--- What is being asked ---
Your output should be the records below, word for word and picture-free.

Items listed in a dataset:
Start of Block

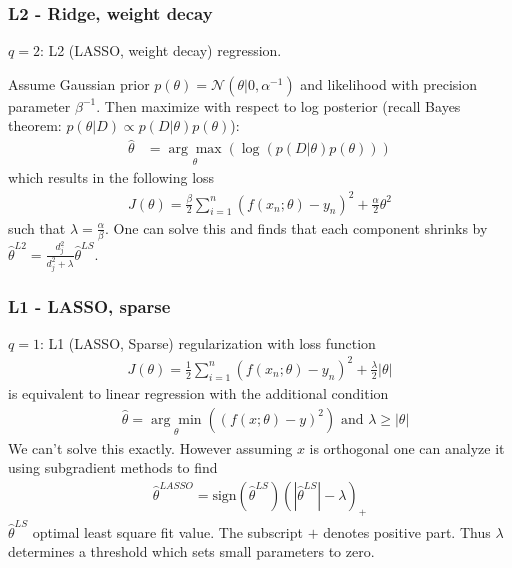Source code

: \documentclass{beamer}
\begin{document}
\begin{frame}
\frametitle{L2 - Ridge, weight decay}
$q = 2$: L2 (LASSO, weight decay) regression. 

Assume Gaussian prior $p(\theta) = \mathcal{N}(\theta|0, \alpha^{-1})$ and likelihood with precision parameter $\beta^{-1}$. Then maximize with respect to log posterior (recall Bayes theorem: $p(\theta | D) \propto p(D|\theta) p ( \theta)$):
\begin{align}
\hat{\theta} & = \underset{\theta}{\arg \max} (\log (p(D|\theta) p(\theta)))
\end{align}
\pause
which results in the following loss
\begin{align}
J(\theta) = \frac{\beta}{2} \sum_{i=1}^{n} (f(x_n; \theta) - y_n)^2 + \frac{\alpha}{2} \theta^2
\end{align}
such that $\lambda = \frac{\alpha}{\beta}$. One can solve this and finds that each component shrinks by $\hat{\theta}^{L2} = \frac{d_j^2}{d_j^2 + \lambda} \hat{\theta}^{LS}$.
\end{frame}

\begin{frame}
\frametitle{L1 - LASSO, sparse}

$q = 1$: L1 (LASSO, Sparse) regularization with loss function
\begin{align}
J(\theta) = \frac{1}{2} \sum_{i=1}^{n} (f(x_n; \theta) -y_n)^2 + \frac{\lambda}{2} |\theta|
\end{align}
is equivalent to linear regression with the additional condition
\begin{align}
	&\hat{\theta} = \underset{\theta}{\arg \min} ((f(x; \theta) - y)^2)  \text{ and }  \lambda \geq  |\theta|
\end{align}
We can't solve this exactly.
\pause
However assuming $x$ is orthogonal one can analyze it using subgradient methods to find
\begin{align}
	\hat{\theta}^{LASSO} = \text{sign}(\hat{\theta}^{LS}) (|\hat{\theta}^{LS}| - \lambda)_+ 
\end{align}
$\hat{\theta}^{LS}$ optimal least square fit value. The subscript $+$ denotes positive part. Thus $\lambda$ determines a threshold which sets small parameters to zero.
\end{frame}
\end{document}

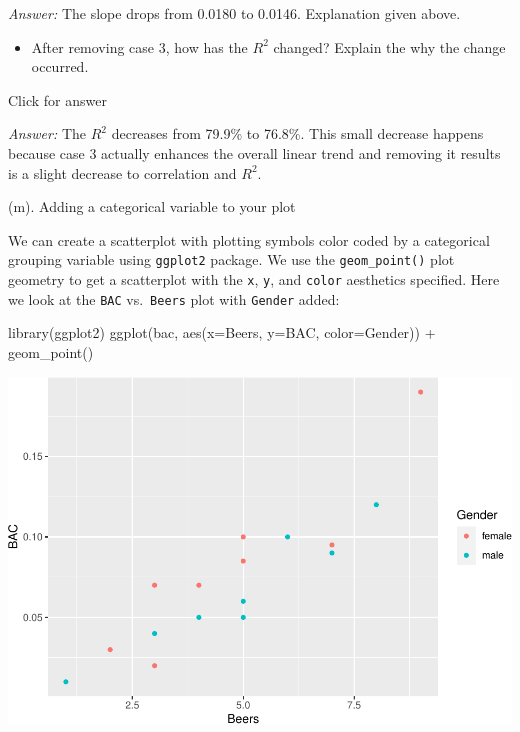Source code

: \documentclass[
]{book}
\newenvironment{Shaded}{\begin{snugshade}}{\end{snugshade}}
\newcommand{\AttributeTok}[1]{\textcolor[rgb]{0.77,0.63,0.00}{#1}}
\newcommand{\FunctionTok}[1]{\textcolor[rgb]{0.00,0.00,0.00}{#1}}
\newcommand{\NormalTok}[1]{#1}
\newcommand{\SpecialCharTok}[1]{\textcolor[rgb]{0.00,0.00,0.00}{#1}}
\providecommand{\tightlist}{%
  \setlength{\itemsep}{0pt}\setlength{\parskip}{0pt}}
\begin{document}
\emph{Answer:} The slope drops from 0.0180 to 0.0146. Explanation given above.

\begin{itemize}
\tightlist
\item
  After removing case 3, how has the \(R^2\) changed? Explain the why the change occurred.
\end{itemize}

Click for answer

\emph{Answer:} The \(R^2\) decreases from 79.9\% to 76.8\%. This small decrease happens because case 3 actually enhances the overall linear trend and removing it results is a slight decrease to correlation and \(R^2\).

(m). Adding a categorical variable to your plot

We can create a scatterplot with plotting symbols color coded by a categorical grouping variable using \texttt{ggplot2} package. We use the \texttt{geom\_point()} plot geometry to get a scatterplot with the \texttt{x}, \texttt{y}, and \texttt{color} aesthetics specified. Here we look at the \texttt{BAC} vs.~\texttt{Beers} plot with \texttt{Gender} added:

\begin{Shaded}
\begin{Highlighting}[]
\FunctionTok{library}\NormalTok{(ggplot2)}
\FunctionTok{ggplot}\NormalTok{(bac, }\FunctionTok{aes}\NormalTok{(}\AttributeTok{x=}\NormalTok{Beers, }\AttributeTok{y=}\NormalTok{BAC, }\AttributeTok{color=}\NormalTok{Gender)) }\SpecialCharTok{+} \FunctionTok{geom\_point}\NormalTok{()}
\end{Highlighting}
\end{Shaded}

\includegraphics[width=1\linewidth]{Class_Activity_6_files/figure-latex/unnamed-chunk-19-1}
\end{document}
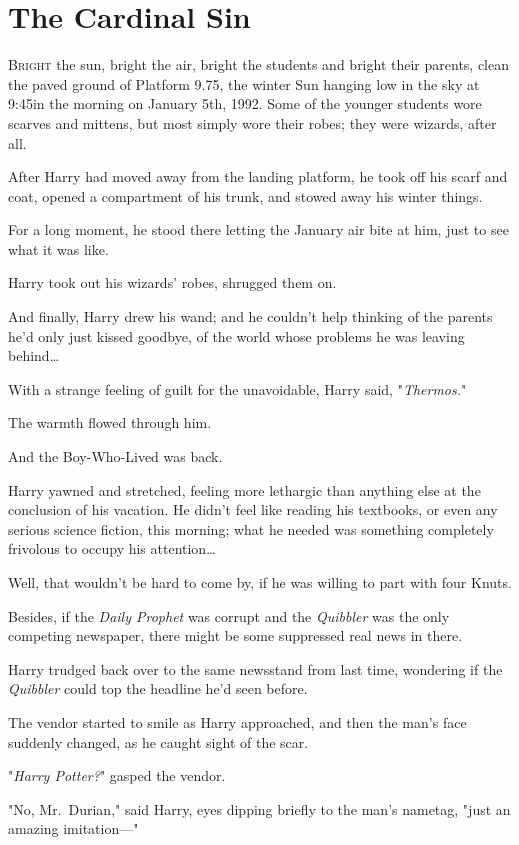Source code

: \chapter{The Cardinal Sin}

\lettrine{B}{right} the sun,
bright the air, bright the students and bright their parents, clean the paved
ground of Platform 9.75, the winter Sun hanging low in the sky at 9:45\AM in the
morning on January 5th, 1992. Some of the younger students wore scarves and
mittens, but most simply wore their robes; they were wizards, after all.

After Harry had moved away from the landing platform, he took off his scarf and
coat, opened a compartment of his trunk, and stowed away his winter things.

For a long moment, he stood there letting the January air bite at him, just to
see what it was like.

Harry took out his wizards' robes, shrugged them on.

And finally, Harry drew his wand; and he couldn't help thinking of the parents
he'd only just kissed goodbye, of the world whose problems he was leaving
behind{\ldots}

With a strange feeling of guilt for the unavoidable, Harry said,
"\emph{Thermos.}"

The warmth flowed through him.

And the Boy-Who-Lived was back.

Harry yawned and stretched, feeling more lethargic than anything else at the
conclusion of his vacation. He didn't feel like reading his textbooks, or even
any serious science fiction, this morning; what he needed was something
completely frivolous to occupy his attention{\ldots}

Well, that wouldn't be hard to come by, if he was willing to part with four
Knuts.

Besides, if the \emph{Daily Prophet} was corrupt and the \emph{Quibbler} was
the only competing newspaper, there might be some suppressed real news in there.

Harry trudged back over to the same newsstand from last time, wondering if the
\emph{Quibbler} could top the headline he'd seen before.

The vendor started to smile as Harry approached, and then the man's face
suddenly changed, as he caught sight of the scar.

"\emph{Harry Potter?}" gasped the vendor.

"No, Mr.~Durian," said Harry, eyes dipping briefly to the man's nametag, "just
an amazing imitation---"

End of Block

--- Result of this task ---
Source code

: \documentclass{beamer}
\begin{document}
\begin{frame}
\frametitle{L2 - Ridge, weight decay}
$q = 2$: L2 (LASSO, weight decay) regression. 

Assume Gaussian prior $p(\theta) = \mathcal{N}(\theta|0, \alpha^{-1})$ and likelihood with precision parameter $\beta^{-1}$. Then maximize with respect to log posterior (recall Bayes theorem: $p(\theta | D) \propto p(D|\theta) p ( \theta)$):
\begin{align}
\hat{\theta} & = \underset{\theta}{\arg \max} (\log (p(D|\theta) p(\theta)))
\end{align}
\pause
which results in the following loss
\begin{align}
J(\theta) = \frac{\beta}{2} \sum_{i=1}^{n} (f(x_n; \theta) - y_n)^2 + \frac{\alpha}{2} \theta^2
\end{align}
such that $\lambda = \frac{\alpha}{\beta}$. One can solve this and finds that each component shrinks by $\hat{\theta}^{L2} = \frac{d_j^2}{d_j^2 + \lambda} \hat{\theta}^{LS}$.
\end{frame}

\begin{frame}
\frametitle{L1 - LASSO, sparse}

$q = 1$: L1 (LASSO, Sparse) regularization with loss function
\begin{align}
J(\theta) = \frac{1}{2} \sum_{i=1}^{n} (f(x_n; \theta) -y_n)^2 + \frac{\lambda}{2} |\theta|
\end{align}
is equivalent to linear regression with the additional condition
\begin{align}
	&\hat{\theta} = \underset{\theta}{\arg \min} ((f(x; \theta) - y)^2)  \text{ and }  \lambda \geq  |\theta|
\end{align}
We can't solve this exactly.
\pause
However assuming $x$ is orthogonal one can analyze it using subgradient methods to find
\begin{align}
	\hat{\theta}^{LASSO} = \text{sign}(\hat{\theta}^{LS}) (|\hat{\theta}^{LS}| - \lambda)_+ 
\end{align}
$\hat{\theta}^{LS}$ optimal least square fit value. The subscript $+$ denotes positive part. Thus $\lambda$ determines a threshold which sets small parameters to zero.
\end{frame}
\end{document}

Source code

: \documentclass[
]{book}
\newenvironment{Shaded}{\begin{snugshade}}{\end{snugshade}}
\newcommand{\AttributeTok}[1]{\textcolor[rgb]{0.77,0.63,0.00}{#1}}
\newcommand{\FunctionTok}[1]{\textcolor[rgb]{0.00,0.00,0.00}{#1}}
\newcommand{\NormalTok}[1]{#1}
\newcommand{\SpecialCharTok}[1]{\textcolor[rgb]{0.00,0.00,0.00}{#1}}
\providecommand{\tightlist}{%
  \setlength{\itemsep}{0pt}\setlength{\parskip}{0pt}}
\begin{document}
\emph{Answer:} The slope drops from 0.0180 to 0.0146. Explanation given above.

\begin{itemize}
\tightlist
\item
  After removing case 3, how has the \(R^2\) changed? Explain the why the change occurred.
\end{itemize}

Click for answer

\emph{Answer:} The \(R^2\) decreases from 79.9\% to 76.8\%. This small decrease happens because case 3 actually enhances the overall linear trend and removing it results is a slight decrease to correlation and \(R^2\).

(m). Adding a categorical variable to your plot

We can create a scatterplot with plotting symbols color coded by a categorical grouping variable using \texttt{ggplot2} package. We use the \texttt{geom\_point()} plot geometry to get a scatterplot with the \texttt{x}, \texttt{y}, and \texttt{color} aesthetics specified. Here we look at the \texttt{BAC} vs.~\texttt{Beers} plot with \texttt{Gender} added:

\begin{Shaded}
\begin{Highlighting}[]
\FunctionTok{library}\NormalTok{(ggplot2)}
\FunctionTok{ggplot}\NormalTok{(bac, }\FunctionTok{aes}\NormalTok{(}\AttributeTok{x=}\NormalTok{Beers, }\AttributeTok{y=}\NormalTok{BAC, }\AttributeTok{color=}\NormalTok{Gender)) }\SpecialCharTok{+} \FunctionTok{geom\_point}\NormalTok{()}
\end{Highlighting}
\end{Shaded}

\includegraphics[width=1\linewidth]{Class_Activity_6_files/figure-latex/unnamed-chunk-19-1}
\end{document}
Source code

: \chapter{The Cardinal Sin}

\lettrine{B}{right} the sun,
bright the air, bright the students and bright their parents, clean the paved
ground of Platform 9.75, the winter Sun hanging low in the sky at 9:45\AM in the
morning on January 5th, 1992. Some of the younger students wore scarves and
mittens, but most simply wore their robes; they were wizards, after all.

After Harry had moved away from the landing platform, he took off his scarf and
coat, opened a compartment of his trunk, and stowed away his winter things.

For a long moment, he stood there letting the January air bite at him, just to
see what it was like.

Harry took out his wizards' robes, shrugged them on.

And finally, Harry drew his wand; and he couldn't help thinking of the parents
he'd only just kissed goodbye, of the world whose problems he was leaving
behind{\ldots}

With a strange feeling of guilt for the unavoidable, Harry said,
"\emph{Thermos.}"

The warmth flowed through him.

And the Boy-Who-Lived was back.

Harry yawned and stretched, feeling more lethargic than anything else at the
conclusion of his vacation. He didn't feel like reading his textbooks, or even
any serious science fiction, this morning; what he needed was something
completely frivolous to occupy his attention{\ldots}

Well, that wouldn't be hard to come by, if he was willing to part with four
Knuts.

Besides, if the \emph{Daily Prophet} was corrupt and the \emph{Quibbler} was
the only competing newspaper, there might be some suppressed real news in there.

Harry trudged back over to the same newsstand from last time, wondering if the
\emph{Quibbler} could top the headline he'd seen before.

The vendor started to smile as Harry approached, and then the man's face
suddenly changed, as he caught sight of the scar.

"\emph{Harry Potter?}" gasped the vendor.

"No, Mr.~Durian," said Harry, eyes dipping briefly to the man's nametag, "just
an amazing imitation---"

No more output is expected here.